"Efficiency is the gravest menace that the war holds over us," said O'Rane reflectively. "Whenever I've met it, it means being unkind—with Government sanction—to some one weaker than yourself; Jesus Christ would not have been tolerated by the Charity Organisation Society, all the bourgeois press would have said that He was pampering the incompetent and maintaining the survival of the unfit. Efficiency frightens me."
Whether he was speaking seriously or in paradox, he had struck a note of idealism which jarred on Grayle, who threw away his cigar half-smoked.
"If we don't learn our lesson out of this war, we don't deserve to win it," he answered, reaching for his stick.

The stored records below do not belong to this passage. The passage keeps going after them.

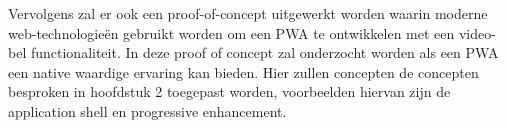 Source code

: Vervolgens zal er ook een proof-of-concept uitgewerkt worden waarin moderne web-technologieën gebruikt worden om een PWA te ontwikkelen met een video-bel functionaliteit. In deze proof of concept zal onderzocht worden als een PWA een native waardige ervaring kan bieden. Hier zullen concepten de concepten besproken in hoofdstuk 2 toegepast worden, voorbeelden hiervan zijn de application shell en  progressive enhancement.


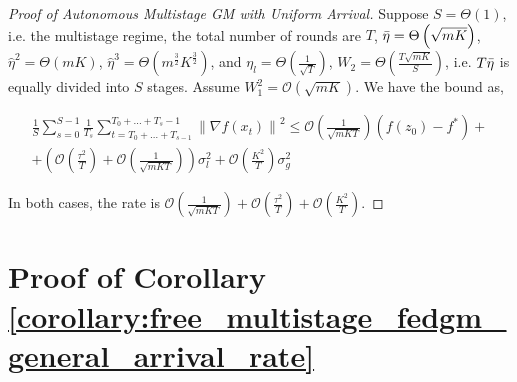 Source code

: \begin{proof}[Proof of Autonomous Multistage GM with Uniform Arrival]
Suppose $S=\Theta(1)$, i.e. the multistage regime, the total number of rounds are $T$, $\Bar{\eta} = \Theta\left(\sqrt{mK}\right)$, $\hat{\eta}^2 = \Theta\left(mK\right)$, $\hat{\eta}^3 = \Theta\left(m^{\frac{3}{2}} K^{\frac{3}{2}}\right)$, and  $\eta_l=\Theta\left(\frac{1}{\sqrt{T}}\right)$, $W_2=\Theta\left(\frac{T\sqrt{mK}}{S}\right)$, i.e. $T\Bar{\eta}$ is equally divided into $S$ stages. Assume $W_1^2=\mathcal{O}\left(\sqrt{mK}\right)$. We have the bound as,

\begin{equation}
\begin{gathered}
 \frac{1}{S}\sum_{s=0}^{S-1} \frac{1}{T_s}\sum_{t=T_0+\dots+T_{s-1} }^{T_0+\dots+T_s-1} \left\|\nabla f(x_t)\right\|^2
\leq \mathcal{O}\left(\frac{1}{\sqrt{mKT}}\right) \left(f(z_0) - f^\ast  \right) + \\
+\left( \mathcal{O}\left(\frac{\tau^2}{T}\right) + \mathcal{O}\left(\frac{1}{\sqrt{mKT}} \right) \right)\sigma_l^2 +  \mathcal{O}\left( \frac{K^2}{T} \right)  \sigma_g^2
\end{gathered}\nonumber
\end{equation}

In both cases, the rate is $\mathcal{O}\left(\frac{1}{\sqrt{mKT}}\right)+\mathcal{O}\left(\frac{\tau^2}{T}\right)+\mathcal{O}\left( \frac{K^2}{T} \right)$.

\end{proof}

\section{Proof of Corollary \ref{corollary:free_multistage_fedgm_general_arrival_rate}}
\label{sec:proof_free_multistage_fedgm_general_arrival}

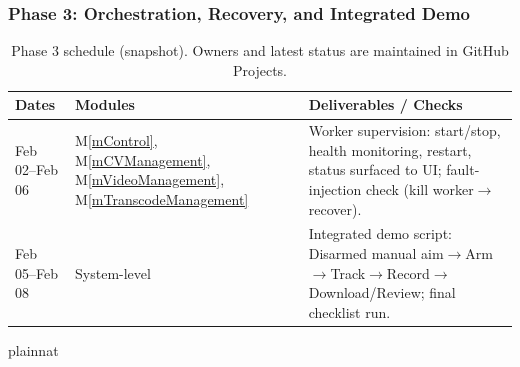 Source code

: \documentclass[12pt, titlepage]{article}
\newcommand{\mref}[1]{M\ref{#1}}
\begin{document}
\subsubsection{Phase 3: Orchestration, Recovery, and Integrated Demo}
\renewcommand{\arraystretch}{1.15}
\begin{table}[H]
  \centering
  \begin{tabular}{|p{2.6cm}|p{5.2cm}|p{6.2cm}|}
    \hline
    \textbf{Dates}                                                                              & \textbf{Modules} & \textbf{Deliverables / Checks} \\
    \hline
    Feb 02--Feb 06                                                                              &
    \mref{mControl}, \mref{mCVManagement}, \mref{mVideoManagement}, \mref{mTranscodeManagement} &
    Worker supervision: start/stop, health monitoring, restart, status surfaced to UI;
    fault-injection check (kill worker$\rightarrow$recover).                                                                                        \\
    \hline
    Feb 05--Feb 08                                                                              &
    System-level                                                                                &
    Integrated demo script: Disarmed manual aim$\rightarrow$Arm$\rightarrow$Track$\rightarrow$Record$\rightarrow$Download/Review;
    final checklist run.                                                                                                                            \\
    \hline
  \end{tabular}
  \caption{Phase 3 schedule (snapshot). Owners and latest status are maintained in GitHub Projects.}
  \label{TblTimelineP3}
\end{table}

 {plainnat}


\newpage{}
\end{document}
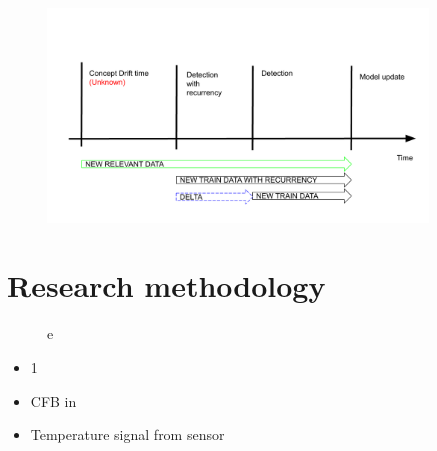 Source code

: \begin{figure}[htb!]
	\centering
	\includegraphics[width=0.9\textwidth]{images/google_slides/scheme_cd_recurrency}
  \caption{
	}\label{fig:research_question}
\end{figure}


\section{Research methodology}

\begin{figure}[htb!]
\centering

  \caption{e~\cite{nunamaker1990systems}}\label{fig:methodology}
\end{figure}

\begin{itemize}
  \item 1
  \item CFB in~\cite{x}
  \item Temperature signal from sensor
\end{itemize}

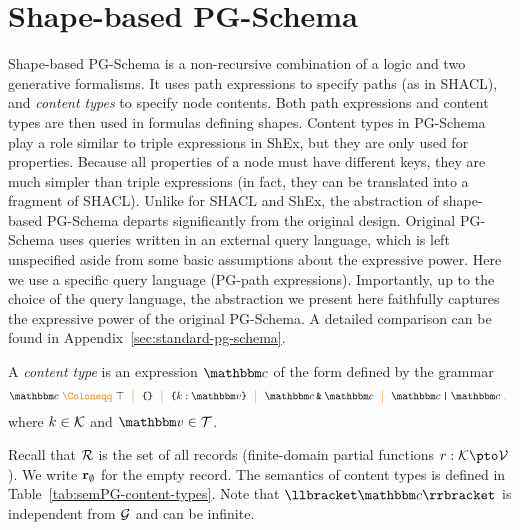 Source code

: \section{Shape-based PG-Schema}
\label{sec:pgschema-simplified}

Shape-based PG-Schema is a non-recursive combination of a logic and two generative formalisms. It uses path expressions to specify paths (as in SHACL), and \emph{content types} to specify node contents. Both path expressions and content types are then used in formulas defining shapes.
Content types in PG-Schema play a role similar to triple expressions in ShEx, but they are only used for properties. Because all properties of a node must have different keys, they are much simpler than triple expressions (in fact, they can be translated into a fragment of SHACL). Unlike for SHACL and ShEx, the abstraction of shape-based PG-Schema departs significantly from the original design. Original PG-Schema uses queries written in an external query language,  which is left unspecified aside from some basic assumptions about the expressive power. Here we use a specific query language (PG-path expressions). Importantly, up to the choice of the query language, the abstraction we present here faithfully captures the expressive power of the original PG-Schema. A detailed comparison can be found in Appendix~\ref{sec:standard-pg-schema}.


\begin{definition}
\label{def:contentType}
A \emph{content type} is an expression $\ntype$ of the form defined by the grammar
 $$\ntype \gDef \top \ \gMid \ \closedRT{}\  \gMid\  \closedRT{k : \vtype} \ \gMid\   \ntype \tAnd \ntype  \ \gMid \  \ntype \tOr \ntype  \gEnd$$
where $k \in \mathcal{K}$ and $\vtype \in \ValueTypes$. 
\end{definition}

Recall that $\mathcal{R}$ is the set of all records (finite-domain partial functions $r : \Keys \pto \Values$). We write $\textbf{r}_{\emptyset}$ for the empty record. 
The semantics of content types is defined in Table~\ref{tab:semPG-content-types}. Note that $\sem{\ntype}$ is independent from $\mathcal{G}$ and can be infinite.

"But what is the lesson?" O'Rane asked, more of himself than of us. "Do you men find that you think best at night?" he went on reflectively. "There's less distraction ... and I'm always thinking at night now. I would say that every man who comes out of this war alive is a reprieved man and that we don't deserve to win it unless we learn that the only crime in all the world is cruelty.... If we can't affect others, we can at least affect ourselves. It's no use waiting for an act of parliament to make you humane; if you're prepared to jump into the river to save a child from drowning, you must be prepared to jump through a window to save it from starving." He shook his head and turned to me. "But how you're going to teach that, sir, even with your million a year to endow schools.... The Church has had Peter's keys for nearly two thousand years, but how many of us would literally pick a man out of the street, turn on the hot water for him, lend him a razor and a rig-out, keep him in funds till his ship comes home...." As he paused, I looked beyond him to the sofa where Beresford lay idly fingering Mrs. O'Rane's amber beads. "Of course it's all figurative and the gorgeous imagery of the East and that sort of thing, but I don't know how any man could remain a professing Christian for two minutes if he didn't believe that Christ would bathe the feet of the first tramp on the road. That's far more important to the human race than the Crucifixion. But then Christ was always poor, and you can't begin to be charitable until you've known what it means to be poor." His voice sank and grew silent. "I'm boring you, Grayle!" he exclaimed penitently, as a boot creaked on the polished floor.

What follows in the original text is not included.